Among the excited first-year students who arrived on the University of Hong Kong campus last September, there was one man who has seen far more of the world's grimness than the average Hong Kong undergraduate.
Htoi Awng, 22, is from northern Myanmar's Kachin state, where ethnic Kachin rebels have been fighting government forces with renewed intensity after a 17-year ceasefire broke down in June 2011.
Htoi Awng and two other Kachin students in Hong Kong shared their experience at a fundraising concert for Kachin refugees last week, raising over HK$5,000 for the Relief Action Network charity.
Video by Hedy Bok
"Hong Kong people know only about Aung San Suu Kyi," Htoi Awng said in an interview, referring to the Nobel Peace laureate and politician who spent 15 years under house arrest.
"People think Burma [the former name for Myanmar] changed after she was released, but it has not. We have so-called democratic elections, but the problem is the parliament is controlled by the military … You can't ask sensitive questions in parliament, like how many people have died in the civil war. Since 2011 there has been so much foreign direct investment, but the money goes to the cronies who work together with the military and former generals. Poor people from my country are still poor."

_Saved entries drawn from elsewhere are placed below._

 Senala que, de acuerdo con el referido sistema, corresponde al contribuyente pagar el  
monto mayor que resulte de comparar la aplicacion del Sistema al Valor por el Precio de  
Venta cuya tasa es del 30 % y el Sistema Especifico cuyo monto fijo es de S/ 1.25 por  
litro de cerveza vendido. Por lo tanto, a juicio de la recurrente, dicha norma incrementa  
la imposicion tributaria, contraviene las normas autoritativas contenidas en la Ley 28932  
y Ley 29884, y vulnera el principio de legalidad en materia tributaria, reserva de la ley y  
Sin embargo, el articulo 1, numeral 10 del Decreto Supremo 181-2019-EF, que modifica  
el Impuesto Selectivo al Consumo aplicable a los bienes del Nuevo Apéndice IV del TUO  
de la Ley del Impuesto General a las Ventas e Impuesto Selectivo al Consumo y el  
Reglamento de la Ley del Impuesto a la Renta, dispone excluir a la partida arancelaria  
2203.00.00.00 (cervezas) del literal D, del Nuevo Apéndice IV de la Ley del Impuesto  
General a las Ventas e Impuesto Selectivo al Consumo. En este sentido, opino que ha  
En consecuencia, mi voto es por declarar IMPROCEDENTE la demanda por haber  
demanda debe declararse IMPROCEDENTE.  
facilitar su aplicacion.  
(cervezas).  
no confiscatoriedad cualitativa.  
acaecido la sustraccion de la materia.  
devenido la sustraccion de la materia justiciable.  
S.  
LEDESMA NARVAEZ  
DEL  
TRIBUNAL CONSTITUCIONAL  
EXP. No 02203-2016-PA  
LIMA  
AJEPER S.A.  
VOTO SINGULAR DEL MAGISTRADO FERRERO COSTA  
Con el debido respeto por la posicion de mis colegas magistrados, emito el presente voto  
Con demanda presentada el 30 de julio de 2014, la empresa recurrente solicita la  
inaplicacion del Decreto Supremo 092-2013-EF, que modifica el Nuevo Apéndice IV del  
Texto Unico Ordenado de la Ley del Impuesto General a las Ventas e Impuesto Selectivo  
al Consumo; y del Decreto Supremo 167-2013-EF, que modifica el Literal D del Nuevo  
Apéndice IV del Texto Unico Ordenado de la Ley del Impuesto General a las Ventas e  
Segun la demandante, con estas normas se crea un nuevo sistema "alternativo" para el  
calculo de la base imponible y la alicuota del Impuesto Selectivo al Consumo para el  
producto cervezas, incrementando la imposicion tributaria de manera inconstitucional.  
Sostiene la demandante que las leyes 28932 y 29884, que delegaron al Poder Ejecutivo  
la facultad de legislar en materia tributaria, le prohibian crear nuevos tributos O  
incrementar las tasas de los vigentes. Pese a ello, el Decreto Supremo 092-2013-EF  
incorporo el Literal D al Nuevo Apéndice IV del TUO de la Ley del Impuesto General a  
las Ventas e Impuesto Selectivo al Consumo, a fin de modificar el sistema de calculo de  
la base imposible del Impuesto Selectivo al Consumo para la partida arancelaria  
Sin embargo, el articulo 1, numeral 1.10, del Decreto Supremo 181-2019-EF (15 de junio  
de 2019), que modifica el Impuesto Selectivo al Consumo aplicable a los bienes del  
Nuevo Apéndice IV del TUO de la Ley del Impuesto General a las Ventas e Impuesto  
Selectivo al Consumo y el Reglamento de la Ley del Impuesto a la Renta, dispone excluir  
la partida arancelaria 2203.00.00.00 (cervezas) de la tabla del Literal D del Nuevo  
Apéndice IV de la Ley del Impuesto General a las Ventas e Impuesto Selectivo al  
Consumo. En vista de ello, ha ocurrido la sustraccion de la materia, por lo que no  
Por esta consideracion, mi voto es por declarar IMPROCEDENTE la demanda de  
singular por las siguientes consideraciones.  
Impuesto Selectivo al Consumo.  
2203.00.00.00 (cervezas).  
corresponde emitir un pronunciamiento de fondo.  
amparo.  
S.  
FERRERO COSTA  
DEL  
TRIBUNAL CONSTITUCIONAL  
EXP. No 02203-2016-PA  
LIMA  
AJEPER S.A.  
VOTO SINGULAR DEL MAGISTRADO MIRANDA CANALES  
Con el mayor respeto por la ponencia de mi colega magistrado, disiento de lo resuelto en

Htoi Awng earned his first bachelor's degree, in German, at the University of Foreign Languages in Mandalay.
During that time he saw the effects of Myanmar's civil strife first-hand, organising lessons in English and personal hygiene for people who had fled their homes to escape the fighting.
He won a full scholarship to study for his second bachelor's degree, in government and law, at HKU.
Htoi Awng hopes Kachin state will remain part of Myanmar, but wants its cultural uniqueness to be embraced. For one, many Kachin people are Christian, which has made them unpopular in the predominantly Buddhist country.
Further, the Kachin people speak a different language from other Myanmese. "It is not just different in dialect like with Cantonese and Mandarin Chinese. The Burmese and Kachin languages are totally different," Htoi Awng said. "If you are a Christian and a Kachin, it may be possible to be a civil servant but it will be very difficult to move higher up" the career ladder.
The violence in Kachin state has sparked allegations that security forces are attacking civilians, committing acts of rape and torture and recruiting child soldiers.